Long-view on health reform

By Frances G. Padilla
President, Universal Health Care Foundation of Connecticut

Frances - use this oneWhen the Strategy Subcommittee of Access Health CT, the new health insurance marketplace, asks for provocative ideas, that’s an encouraging sign for the people of Connecticut. And it was a welcome challenge for a group of colleagues and me recently.

Last week, the co-chairs of two Work Groups of the Governor’s Health Care Cabinet met with the Subcommittee to discuss ways we can create fundamental change in the state’s health care system. Pat Baker, president of the Connecticut Health Foundation and Pat Rehmer, commissioner of the Department of Mental Health and Addiction Services represented the Delivery System Innovation Work Group. Nancy Yedlin, vice president of the Donaghue Foundation and I represented the Business Plan Development Work Group.

As changes under the Affordable Care Act (ACA), commonly called Obamacare, get underway, concerns about affordability are widespread.  The co-chairs of the two work groups had a great dialog with the Strategy Subcommittee members.  We talked about how the way we pay for care and the way we organize care can actually improve quality while reining in costs.

For example, right now doctors and facilities are paid based on how many patients they see – pure volume, like they are piece workers on an assembly line. A shift to a payment system that rewards quality and doesn’t reward errors and ineffective care could be a game changer.  It would allow providers to spend the time necessary to educate and empower patients to better control chronic health conditions like high blood pressure or diabetes.  Expensive complications requiring hospitalization would be avoided and patients’ quality of life would be improved.

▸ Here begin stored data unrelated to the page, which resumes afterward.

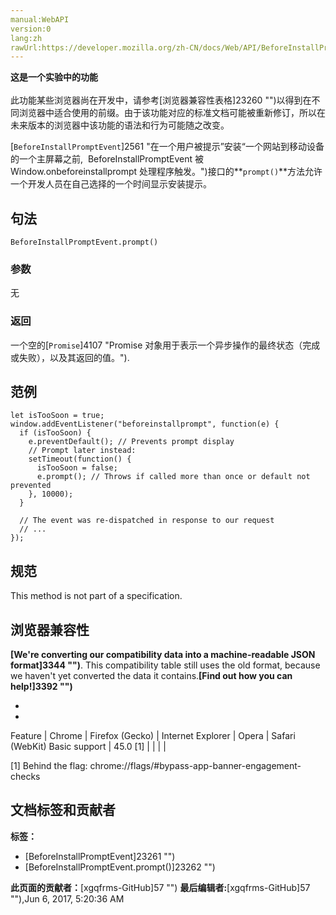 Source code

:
 ```yaml
---
manual:WebAPI
version:0
lang:zh
rawUrl:https://developer.mozilla.org/zh-CN/docs/Web/API/BeforeInstallPromptEvent/prompt
---
```






**这是一个实验中的功能**<br></br>此功能某些浏览器尚在开发中，请参考[浏览器兼容性表格]23260 "")以得到在不同浏览器中适合使用的前缀。由于该功能对应的标准文档可能被重新修订，所以在未来版本的浏览器中该功能的语法和行为可能随之改变。




[`BeforeInstallPromptEvent`]2561 "在一个用户被提示”安装“一个网站到移动设备的一个主屏幕之前,  BeforeInstallPromptEvent  被Window.onbeforeinstallprompt 处理程序触发。")接口的**`prompt()`**方法允许一个开发人员在自己选择的一个时间显示安装提示。


## 句法<a name="句法"></a>

```
BeforeInstallPromptEvent.prompt()
```

### 参数<a name="参数"></a>


无


### 返回<a name="返回"></a>


一个空的[`Promise`]4107 "Promise 对象用于表示一个异步操作的最终状态（完成或失败），以及其返回的值。").


## 范例<a name="范例"></a>

```
let isTooSoon = true;
window.addEventListener("beforeinstallprompt", function(e) {
  if (isTooSoon) {
    e.preventDefault(); // Prevents prompt display
    // Prompt later instead:
    setTimeout(function() {
      isTooSoon = false;
      e.prompt(); // Throws if called more than once or default not prevented
    }, 10000);
  }

  // The event was re-dispatched in response to our request
  // ...
});
```

## 规范<a name="规范"></a>




This method is not part of a specification.




## 浏览器兼容性<a name="浏览器兼容性"></a>


**[We&#39;re converting our compatibility data into a machine-readable JSON format]3344 "")**. This compatibility table still uses the old format, because we haven&#39;t yet converted the data it contains.**[Find out how you can help!]3392 "")**


* 
* 
Feature | Chrome | Firefox (Gecko) | Internet Explorer | Opera | Safari (WebKit) 
Basic support | 45.0 [1] |  |  |  |  






[1] Behind the flag: chrome://flags/#bypass-app-banner-engagement-checks




## 文档标签和贡献者
**标签：**
* [BeforeInstallPromptEvent]23261 "")
* [BeforeInstallPromptEvent.prompt()]23262 "")

**此页面的贡献者：**[xgqfrms-GitHub]57 "")
**最后编辑者:**[xgqfrms-GitHub]57 ""),<time>Jun 6, 2017, 5:20:36 AM</time>


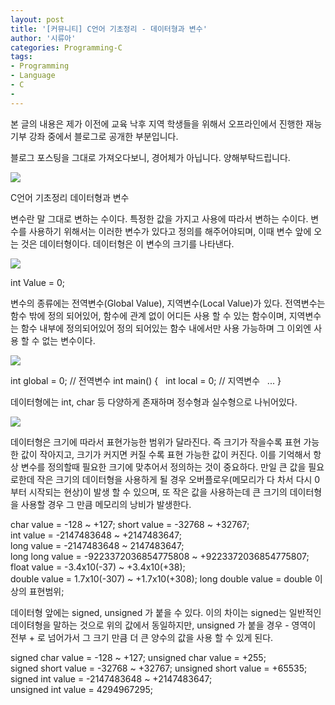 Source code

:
 ```yaml
---
layout: post
title: '[커뮤니티] C언어 기초정리 - 데이터형과 변수'
author: '시류아'
categories: Programming-C
tags:
- Programming
- Language
- C
-
---
```



<script> location.href='https://cafe.naver.com/develoid/701329' ; </script>

<p><p>본 글의 내용은 제가 이전에 교육 낙후 지역 학생들을 위해서 오프라인에서 진행한 재능기부 강좌 중에서 블로그로 공개한 부분입니다.</p>
<p>블로그 포스팅을 그대로 가져오다보니, 경어체가 아닙니다. 양해부탁드립니다.</p>
</p>
<p>  <p>   <img src="https://dthumb-phinf.pstatic.net/?src=%22http%3A%2F%2Fblogfiles.naver.net%2FMjAxNzAxMThfOTMg%2FMDAxNDg0Njk4NTIxMjc4.GU38RASWW95bbcut6pm-45toE7QryNOHLTTs5v_4G2kg.r6TOycjoP5c7wEGvKlyarIyw6BesLFg2bQymoFqPizMg.PNG.searphiel9%2Fc.png%22&amp;type=cafe_wa740">  </p>
 </p>
 <p>  <p>   <p>   C언어 기초정리   데이터형과 변수  </p>
  </p>
 </p>
 <p>  <p>변수란 말 그대로 변하는 수이다. 특정한 값을 가지고 사용에 따라서 변하는 수이다. 변수를 사용하기 위해서는 이러한 변수가 있다고 정의를 해주어야되며, 이때 변수 앞에 오는 것은 데이터형이다. 데이터형은 이 변수의 크기를 나타낸다.</p>
 </p>
 <p>  <p>   <img src="https://dthumb-phinf.pstatic.net/?src=%22http%3A%2F%2Fblogfiles.naver.net%2FMjAxNzAxMThfMTg2%2FMDAxNDg0Njk4NjE1OTg2.CBsUQIAIwWZmV3hMIHOUsDCEh-F8cQNeK0co3JNmaK4g.WNyiRhynwJRnxKIq7bBvf4f83WQP6ouwvnrs-qhaLGAg.PNG.searphiel9%2F2.png%22&amp;type=cafe_wa740">  </p>
 </p>
 <p>  <p>   <p>   int&nbsp;Value&nbsp;=&nbsp;0;  </p>
  </p>
 </p>
 <p>  <p>변수의 종류에는 전역변수(Global Value), 지역변수(Local Value)가 있다. 전역변수는 함수 밖에 정의 되어있어, 함수에 관계 없이 어디든 사용 할 수 있는 함수이며, 지역변수는 함수 내부에 정의되어있어 정의 되어있는 함수 내에서만 사용 가능하며 그 이외엔 사용 할 수 없는 변수이다.</p>
 </p>
 <p>  <p>   <img src="https://dthumb-phinf.pstatic.net/?src=%22http%3A%2F%2Fblogfiles.naver.net%2FMjAxNzAxMThfMTE5%2FMDAxNDg0Njk4NjcwNjE2.WWB48pTJ80GZyFy_5iB0d18G1bA2w4BTkXIwtK7IApMg.w10zpBzN8opUnoBV9KgY7hWk1AdyDOR7bBj20c9txd8g.PNG.searphiel9%2F3.png%22&amp;type=cafe_wa740">  </p>
 </p>
 <p>  <p>   <p>   int&nbsp;global&nbsp;=&nbsp;0;&nbsp;//&nbsp;전역변수   int&nbsp;main()&nbsp;{   &nbsp;&nbsp;int&nbsp;local&nbsp;=&nbsp;0;&nbsp;//&nbsp;지역변수   &nbsp;&nbsp;...   }  </p>
  </p>
 </p>
 <p>  <p>데이터형에는 int, char 등 다양하게 존재하며 정수형과 실수형으로 나뉘어있다.&nbsp;</p>
 </p>
 <p>  <p>   <img src="https://dthumb-phinf.pstatic.net/?src=%22http%3A%2F%2Fblogfiles.naver.net%2FMjAxNzAxMThfOTIg%2FMDAxNDg0Njk5MDc0NDQ5.e3Q-gAt5SAkH8xVnnYQb9wlsB_HiQ5l8s0NWokOO67wg.t2OTKwo8oT1nsc0q5dj6SKXDy7mfV-4xXldVtaaAng4g.PNG.searphiel9%2F%25ED%2591%259C1.PNG%22&amp;type=cafe_wa740">  </p>
 </p>
 <p>  <p>데이터형은 크기에 따라서 표현가능한 범위가 달라진다. 즉 크기가 작을수록 표현 가능한 값이 작아지고, 크기가 커지면 커질 수록 표현 가능한 값이 커진다. 이를 기억해서 항상 변수를 정의할때 필요한 크기에 맞추어서 정의하는 것이 중요하다. 만일 큰 값을 필요로한데 작은 크기의 데이터형을 사용하게 될 경우 오버플로우(메모리가 다 차서 다시 0부터 시작되는 현상)이 발생 할 수 있으며, 또 작은 값을 사용하는데 큰 크기의 데이터형을 사용할 경우 그 만큼 메모리의 낭비가 발생한다.</p>
 </p>
 <p>  <p>   <p>   char&nbsp;value&nbsp;=&nbsp;-128&nbsp;~&nbsp;+127;   short&nbsp;value&nbsp;=&nbsp;-32768&nbsp;~&nbsp;+32767;   int&nbsp;value&nbsp;=&nbsp;-2147483648&nbsp;~&nbsp;+2147483647;   long&nbsp;value&nbsp;=&nbsp;-2147483648&nbsp;~&nbsp;2147483647;   long&nbsp;long&nbsp;value&nbsp;=&nbsp;-9223372036854775808&nbsp;~&nbsp;+9223372036854775807;   float&nbsp;value&nbsp;=&nbsp;-3.4x10(-37)&nbsp;~&nbsp;+3.4x10(+38);   double&nbsp;value&nbsp;=&nbsp;1.7x10(-307)&nbsp;~&nbsp;+1.7x10(+308);   long&nbsp;double&nbsp;value&nbsp;=&nbsp;double&nbsp;이상의&nbsp;표현범위;  </p>
  </p>
 </p>
 <p>  <p>데이터형 앞에는 signed, unsigned 가 붙을 수 있다. 이의 차이는 signed는 일반적인 데이텨형을 말하는 것으로 위의 값에서 동일하지만, unsigned 가 붙을 경우 - 영역이 전부 + 로 넘어가서 그 크기 만큼 더 큰 양수의 값을 사용 할 수 있게 된다.</p>
 </p>
 <p>  <p>   <p>   signed&nbsp;char&nbsp;value&nbsp;=&nbsp;-128&nbsp;~&nbsp;+127;   unsigned&nbsp;char&nbsp;value&nbsp;=&nbsp;+255;      signed&nbsp;short&nbsp;value&nbsp;=&nbsp;-32768&nbsp;~&nbsp;+32767;   unsigned&nbsp;short&nbsp;value&nbsp;=&nbsp;+65535;      signed&nbsp;int&nbsp;value&nbsp;=&nbsp;-2147483648&nbsp;~&nbsp;+2147483647;   unsigned&nbsp;int&nbsp;value&nbsp;=&nbsp;4294967295;  </p>
  </p>
 </p>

We also discussed how the state could leverage the dollars it spends on health care to move delivery system change forward.  State government pays for two of the largest pools of insured individuals in Connecticut – state employees and Medicaid. Already those dollars are being used to promote an innovative model of care for both groups, known as the Patient Centered Medical Home.  This model of care is focused on primary care, prevention and patient education, again an approach that can keep people healthy and help them avoid expensive procedures down the road.  Because so many people in Connecticut are covered by these two large groups, more and more physician offices and community health centers are adopting this model of care, something that benefits all of the patients they serve.  This is just one example of several programs underway that are changing the face of health care in our state.  Still, as we pointed out, much more could be done to use our state health dollars to promote changes in the system from which all could benefit.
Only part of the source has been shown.